Sunday Vote, But What Sunday?

The Big Vote to Make History ("history" restored to the rhetoric immediately after the SWNIDish note calling attention to its absence) is scheduled for Sunday.

We don't think it'll be this Sunday. And if it is, it'll be no.

Why?

Henry Waxman (D-Beverley Hills, and we're not making that up) says there'll be no deal with abortion foes. As everyone knows Waxman to be a less well turned out version of Nancy Pelosi, the statement is authoritative. There will be no reclaiming those votes.

The astute John Fund notes that some forty House Dems who voted yes last year are now explicitly undecided. There aren't enough favors in the world to satisfy all forty, as each will need one more favor than the previous received in exchange for a yes. As there's obviously no need to play this for suspense, we take it that these holdouts are largely still in play.

WSJ also notes that last-minute horse trading is slowing stuff down. Any deals that affect the bottom line might be held up further for checks with the now-exhausted CBO, whose director has complained publicly about his staff's 100-hour work weeks of late.

But isn't everyone treating this deadline as if it's certain, and isn't it obvious that Pelosi wouldn't announce a deadline without the votes? Yes, except that this isn't the first deadline missed, though it could prove to be the last. Yes, except that Pelosi has misoverestimated her ability to gather votes before. We note that even the very-pro-Obama AP is now hedging its reports about ObamaCare certitude, albeit with Obama still cast as Statesmanlike Hero.

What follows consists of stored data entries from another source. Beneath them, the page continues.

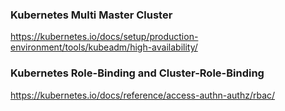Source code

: ### Kubernetes Multi Master Cluster
https://kubernetes.io/docs/setup/production-environment/tools/kubeadm/high-availability/

### Kubernetes Role-Binding and Cluster-Role-Binding
https://kubernetes.io/docs/reference/access-authn-authz/rbac/
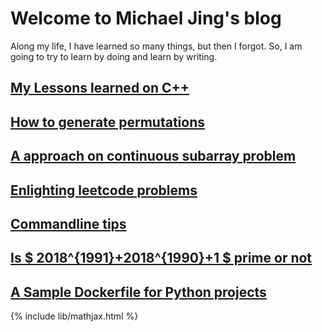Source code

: Welcome to Michael Jing's blog
====


 Along my life, I have learned so many things, but then I forgot. So, I am going to try to learn by doing and learn by writing.

## [My Lessons learned on C++](cpp/cpp.md)
## [How to generate permutations](leetcode/permutations.md)
## [A approach on continuous subarray problem](leetcode/898.bitwise-ors-of-subarrays.md)
## [Enlighting leetcode problems](leetcode/good_problems.md)
## [Commandline tips](linux/tips.md)
## [Is $ 2018^{1991}+2018^{1990}+1 $ prime or not](math/math.md)
## [A Sample Dockerfile for Python projects](docker.md)

{% include lib/mathjax.html %}
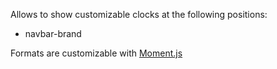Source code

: Allows to show customizable clocks at the following positions:

* navbar-brand

Formats are customizable with [Moment.js](https://momentjs.com/)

Along the way, don't miss this remark by the astute and polite Peggy Noonan:

Excuse me, but it is embarrassing--really, embarrassing to our country--that the president of the United States has again put off a state visit to Australia and Indonesia because he's having trouble passing a piece of domestic legislation he's been promising for a year will be passed next week. What an air of chaos this signals to the world. And to do this to Australia of all countries, a nation that has always had America's back and been America's friend.*


Obama's cancellation of this major trip is akin to Carter's infamously impotent pledge not to leave the White House until the Iran hostages were free. Obama's pledge is a little different: instead of visiting key allies in a suit, he's going to basketball arenas in rolled-up shirtsleeves. Now the trip will be in June, but we wager that there will be no ObamaCare deal by then, either.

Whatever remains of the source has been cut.